*** Exercise material ***
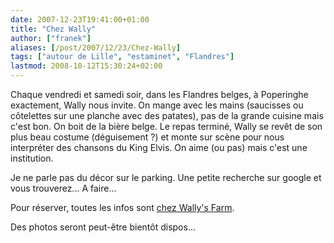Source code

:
 ```yaml
---
date: 2007-12-23T19:41:00+01:00
title: "Chez Wally"
author: ["franek"]
aliases: [/post/2007/12/23/Chez-Wally]
tags: ["autour de Lille", "estaminet", "Flandres"]
lastmod: 2008-10-12T15:30:24+02:00
---
```

Chaque vendredi et samedi soir, dans les Flandres belges, à Poperinghe exactement, Wally nous invite. On mange avec les mains (saucisses ou côtelettes sur une planche avec des patates), pas de la grande cuisine mais c'est bon. On boit de la bière belge. Le repas terminé, Wally se revêt de son plus beau costume (déguisement ?) et monte sur scène pour nous interpréter des chansons du King Elvis. On aime (ou pas) mais c'est une institution.

Je ne parle pas du décor sur le parking. Une petite recherche sur google et vous trouverez... A faire...

Pour réserver, toutes les infos sont [chez Wally's Farm](http://www.wallysfarm.be/).

Des photos seront peut-être bientôt dispos...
***
▶ _What you need to do_
Each entry above must be duplicated precisely; none of the pictures may be included.

▶ _Solved exercise_
Source code

:
 ```yaml
---
date: 2007-12-23T19:41:00+01:00
title: "Chez Wally"
author: ["franek"]
aliases: [/post/2007/12/23/Chez-Wally]
tags: ["autour de Lille", "estaminet", "Flandres"]
lastmod: 2008-10-12T15:30:24+02:00
---
```

Chaque vendredi et samedi soir, dans les Flandres belges, à Poperinghe exactement, Wally nous invite. On mange avec les mains (saucisses ou côtelettes sur une planche avec des patates), pas de la grande cuisine mais c'est bon. On boit de la bière belge. Le repas terminé, Wally se revêt de son plus beau costume (déguisement ?) et monte sur scène pour nous interpréter des chansons du King Elvis. On aime (ou pas) mais c'est une institution.

Je ne parle pas du décor sur le parking. Une petite recherche sur google et vous trouverez... A faire...

Pour réserver, toutes les infos sont [chez Wally's Farm](http://www.wallysfarm.be/).

Des photos seront peut-être bientôt dispos...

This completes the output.